A typical 3-finger valve cluster only has 7 useful combinations. Brass instruments combine that with vibrating the lips at different speeds so that notes in the harmonic series of any one of those valve combinations are sounded.
In contrast, reed aerophones only vibrate best at the resonant frequency of the instrument as it is configured with the current fingering. If you want to go up or down the harmonic series, you have to vent a tiny hole at the top of the instrument, usually termed the octave or register key. If you try to do this without changing the fingering, you are playing a note that is not stable or in tune.
So essentially, if you stuck a standard valve cluster onto a reed, you would only be able to play 7 different notes. Adding extra valves of various lengths on top of that might be able to expand the theoretical range, but eventually the weight of the extra tubing for each valve would be overwhelming, and the valve combinations for 5-10 fingers would be far more complicated than the Boehm system used on most modern woodwind instruments.
Furthermore, the 3-valve system makes tremendous compromises to get all of the notes in tune, and the notion of adding valves to increase playable range within a single partial introduces more tuning complications than I can even begin to consider.

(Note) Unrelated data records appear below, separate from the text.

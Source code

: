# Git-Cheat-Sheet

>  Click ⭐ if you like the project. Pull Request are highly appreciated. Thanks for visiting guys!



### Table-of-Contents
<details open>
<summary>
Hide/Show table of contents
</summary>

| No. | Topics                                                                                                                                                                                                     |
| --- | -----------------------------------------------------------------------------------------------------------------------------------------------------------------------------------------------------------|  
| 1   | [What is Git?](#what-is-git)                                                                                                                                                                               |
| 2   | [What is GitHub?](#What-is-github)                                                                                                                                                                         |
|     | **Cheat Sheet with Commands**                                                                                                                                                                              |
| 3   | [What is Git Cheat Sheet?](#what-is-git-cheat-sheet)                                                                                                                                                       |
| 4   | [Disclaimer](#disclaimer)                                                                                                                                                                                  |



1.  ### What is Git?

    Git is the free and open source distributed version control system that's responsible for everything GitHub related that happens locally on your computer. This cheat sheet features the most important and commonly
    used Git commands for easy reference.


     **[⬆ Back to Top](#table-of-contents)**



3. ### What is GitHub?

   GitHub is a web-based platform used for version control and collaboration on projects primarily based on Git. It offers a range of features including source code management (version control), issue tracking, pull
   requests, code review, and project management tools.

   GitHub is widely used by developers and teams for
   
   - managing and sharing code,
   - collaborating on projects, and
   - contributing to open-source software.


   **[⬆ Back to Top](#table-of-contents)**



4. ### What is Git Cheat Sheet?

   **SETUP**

This is something I've started considering recently (having actually played a tromsoon). Actually, a valved reed instrument would work quite easily. There is no reason to limit the valves to three -- most brass instruments do not.
The best solution to create a valved woodwind would be to use a valve section that takes these issues into account by adding a 4th, 5th, or even 6th valve, as on some professional tubas. These alternate fingerings allow the instrument to play in tune in any register, just as brass instruments do.